### [Problem details]
Find the word "HIGHCOLOR" below. Copy each line that has it.

[Information supplied Boundary: Start]

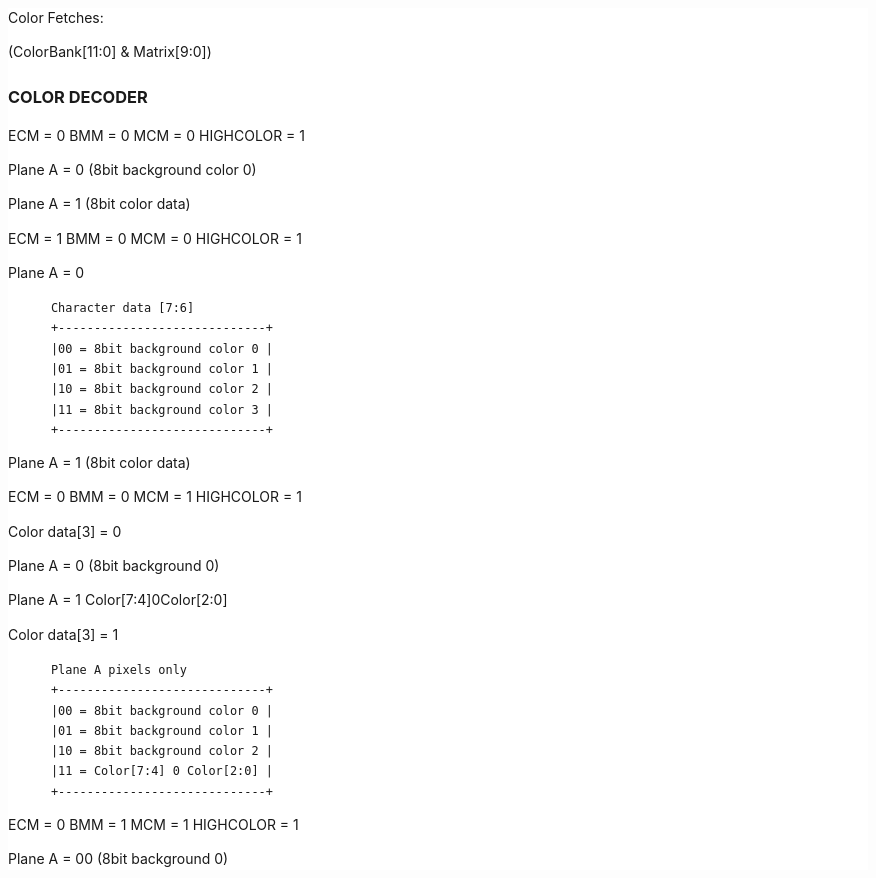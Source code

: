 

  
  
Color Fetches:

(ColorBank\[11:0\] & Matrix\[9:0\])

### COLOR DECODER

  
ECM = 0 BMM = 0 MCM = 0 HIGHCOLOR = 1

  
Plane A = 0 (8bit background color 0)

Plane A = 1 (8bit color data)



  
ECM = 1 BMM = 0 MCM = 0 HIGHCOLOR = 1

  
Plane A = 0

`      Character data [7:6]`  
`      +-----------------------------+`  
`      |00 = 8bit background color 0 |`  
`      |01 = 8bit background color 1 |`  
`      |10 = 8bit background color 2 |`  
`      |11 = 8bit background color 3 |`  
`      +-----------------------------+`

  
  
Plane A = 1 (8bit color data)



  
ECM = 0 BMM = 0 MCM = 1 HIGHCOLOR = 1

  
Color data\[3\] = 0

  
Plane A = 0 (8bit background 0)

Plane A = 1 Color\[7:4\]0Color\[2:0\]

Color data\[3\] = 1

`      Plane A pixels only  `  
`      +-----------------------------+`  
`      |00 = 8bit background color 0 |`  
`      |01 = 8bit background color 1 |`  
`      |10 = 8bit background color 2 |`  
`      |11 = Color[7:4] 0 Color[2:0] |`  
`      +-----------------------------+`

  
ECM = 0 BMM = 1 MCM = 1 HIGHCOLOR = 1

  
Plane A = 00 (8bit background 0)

[Information supplied Boundary: End]

### [Exercise response]
ECM = 0 BMM = 0 MCM = 0 HIGHCOLOR = 1
ECM = 1 BMM = 0 MCM = 0 HIGHCOLOR = 1
ECM = 0 BMM = 0 MCM = 1 HIGHCOLOR = 1
ECM = 0 BMM = 1 MCM = 1 HIGHCOLOR = 1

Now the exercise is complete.